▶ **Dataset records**
※ ※ ※

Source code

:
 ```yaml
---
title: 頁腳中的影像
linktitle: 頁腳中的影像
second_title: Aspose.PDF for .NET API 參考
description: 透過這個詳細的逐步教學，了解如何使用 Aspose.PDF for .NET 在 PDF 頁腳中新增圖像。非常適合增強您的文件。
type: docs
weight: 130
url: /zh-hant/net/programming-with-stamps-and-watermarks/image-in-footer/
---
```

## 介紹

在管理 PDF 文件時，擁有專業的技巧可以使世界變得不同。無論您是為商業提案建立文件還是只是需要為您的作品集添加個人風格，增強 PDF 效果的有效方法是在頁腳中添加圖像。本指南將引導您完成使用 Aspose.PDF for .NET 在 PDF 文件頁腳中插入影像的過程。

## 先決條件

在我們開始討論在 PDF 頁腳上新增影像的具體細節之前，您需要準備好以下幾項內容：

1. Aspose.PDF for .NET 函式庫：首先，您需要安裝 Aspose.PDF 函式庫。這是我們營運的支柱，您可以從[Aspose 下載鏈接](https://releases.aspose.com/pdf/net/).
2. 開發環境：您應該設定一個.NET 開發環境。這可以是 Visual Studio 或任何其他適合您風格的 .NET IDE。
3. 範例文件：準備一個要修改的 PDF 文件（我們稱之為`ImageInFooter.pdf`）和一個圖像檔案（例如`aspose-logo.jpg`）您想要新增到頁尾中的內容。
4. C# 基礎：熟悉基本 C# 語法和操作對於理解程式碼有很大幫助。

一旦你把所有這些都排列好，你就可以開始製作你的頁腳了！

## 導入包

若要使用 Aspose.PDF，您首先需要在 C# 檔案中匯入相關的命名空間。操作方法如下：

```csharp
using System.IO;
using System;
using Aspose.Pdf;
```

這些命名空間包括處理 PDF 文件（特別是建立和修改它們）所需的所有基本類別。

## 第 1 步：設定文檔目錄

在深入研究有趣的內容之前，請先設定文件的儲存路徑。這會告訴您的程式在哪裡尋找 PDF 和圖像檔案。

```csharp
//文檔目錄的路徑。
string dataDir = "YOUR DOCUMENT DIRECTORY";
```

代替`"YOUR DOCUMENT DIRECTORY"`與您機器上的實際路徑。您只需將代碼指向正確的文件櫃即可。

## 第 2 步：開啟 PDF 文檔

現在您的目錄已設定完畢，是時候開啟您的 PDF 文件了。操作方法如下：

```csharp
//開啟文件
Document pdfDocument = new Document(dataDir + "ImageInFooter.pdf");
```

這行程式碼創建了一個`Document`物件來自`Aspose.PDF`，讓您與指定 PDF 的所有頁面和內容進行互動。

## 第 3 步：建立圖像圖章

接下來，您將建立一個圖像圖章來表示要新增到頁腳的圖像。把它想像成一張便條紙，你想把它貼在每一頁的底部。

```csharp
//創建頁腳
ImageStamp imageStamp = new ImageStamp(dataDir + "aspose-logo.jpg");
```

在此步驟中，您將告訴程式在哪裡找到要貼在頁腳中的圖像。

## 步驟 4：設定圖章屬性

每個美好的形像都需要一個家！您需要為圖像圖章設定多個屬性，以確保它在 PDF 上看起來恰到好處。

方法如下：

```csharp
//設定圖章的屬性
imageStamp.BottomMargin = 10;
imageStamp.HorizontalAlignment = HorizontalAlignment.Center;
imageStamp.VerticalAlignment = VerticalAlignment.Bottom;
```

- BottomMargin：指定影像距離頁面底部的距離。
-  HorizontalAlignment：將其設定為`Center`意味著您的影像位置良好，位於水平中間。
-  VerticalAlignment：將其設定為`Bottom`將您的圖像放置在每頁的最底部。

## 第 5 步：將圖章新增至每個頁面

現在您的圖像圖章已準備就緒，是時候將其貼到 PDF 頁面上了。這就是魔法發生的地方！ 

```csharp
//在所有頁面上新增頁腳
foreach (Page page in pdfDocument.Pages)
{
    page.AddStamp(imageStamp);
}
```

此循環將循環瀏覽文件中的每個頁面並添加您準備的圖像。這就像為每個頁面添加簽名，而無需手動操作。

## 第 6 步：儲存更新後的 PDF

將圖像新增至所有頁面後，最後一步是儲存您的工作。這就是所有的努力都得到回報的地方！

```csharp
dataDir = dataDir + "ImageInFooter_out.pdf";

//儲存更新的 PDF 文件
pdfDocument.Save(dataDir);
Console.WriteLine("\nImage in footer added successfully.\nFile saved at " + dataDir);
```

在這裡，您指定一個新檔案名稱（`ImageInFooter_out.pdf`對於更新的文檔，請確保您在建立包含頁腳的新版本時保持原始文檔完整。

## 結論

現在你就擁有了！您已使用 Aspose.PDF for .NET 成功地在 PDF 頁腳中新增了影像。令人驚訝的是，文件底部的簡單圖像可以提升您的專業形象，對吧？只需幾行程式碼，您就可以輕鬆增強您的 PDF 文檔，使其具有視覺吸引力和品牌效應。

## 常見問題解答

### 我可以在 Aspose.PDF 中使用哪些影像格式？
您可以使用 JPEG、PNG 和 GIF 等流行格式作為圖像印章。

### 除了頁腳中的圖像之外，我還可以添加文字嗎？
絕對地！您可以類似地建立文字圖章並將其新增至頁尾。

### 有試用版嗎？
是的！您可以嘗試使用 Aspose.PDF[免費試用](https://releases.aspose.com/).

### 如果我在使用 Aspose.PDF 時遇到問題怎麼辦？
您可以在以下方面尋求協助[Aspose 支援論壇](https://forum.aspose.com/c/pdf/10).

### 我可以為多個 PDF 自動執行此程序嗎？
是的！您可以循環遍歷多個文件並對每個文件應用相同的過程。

※ ※ ※

Give back, unchanged, the line that holds "## 第 6 步：儲存更新後的 PDF" along with all lines after it through the last line above.

▶ **Reply**
## 第 6 步：儲存更新後的 PDF

將圖像新增至所有頁面後，最後一步是儲存您的工作。這就是所有的努力都得到回報的地方！

```csharp
dataDir = dataDir + "ImageInFooter_out.pdf";

//儲存更新的 PDF 文件
pdfDocument.Save(dataDir);
Console.WriteLine("\nImage in footer added successfully.\nFile saved at " + dataDir);
```

在這裡，您指定一個新檔案名稱（`ImageInFooter_out.pdf`對於更新的文檔，請確保您在建立包含頁腳的新版本時保持原始文檔完整。

## 結論

現在你就擁有了！您已使用 Aspose.PDF for .NET 成功地在 PDF 頁腳中新增了影像。令人驚訝的是，文件底部的簡單圖像可以提升您的專業形象，對吧？只需幾行程式碼，您就可以輕鬆增強您的 PDF 文檔，使其具有視覺吸引力和品牌效應。

## 常見問題解答

### 我可以在 Aspose.PDF 中使用哪些影像格式？
您可以使用 JPEG、PNG 和 GIF 等流行格式作為圖像印章。

### 除了頁腳中的圖像之外，我還可以添加文字嗎？
絕對地！您可以類似地建立文字圖章並將其新增至頁尾。

### 有試用版嗎？
是的！您可以嘗試使用 Aspose.PDF[免費試用](https://releases.aspose.com/).

### 如果我在使用 Aspose.PDF 時遇到問題怎麼辦？
您可以在以下方面尋求協助[Aspose 支援論壇](https://forum.aspose.com/c/pdf/10).

### 我可以為多個 PDF 自動執行此程序嗎？
是的！您可以循環遍歷多個文件並對每個文件應用相同的過程。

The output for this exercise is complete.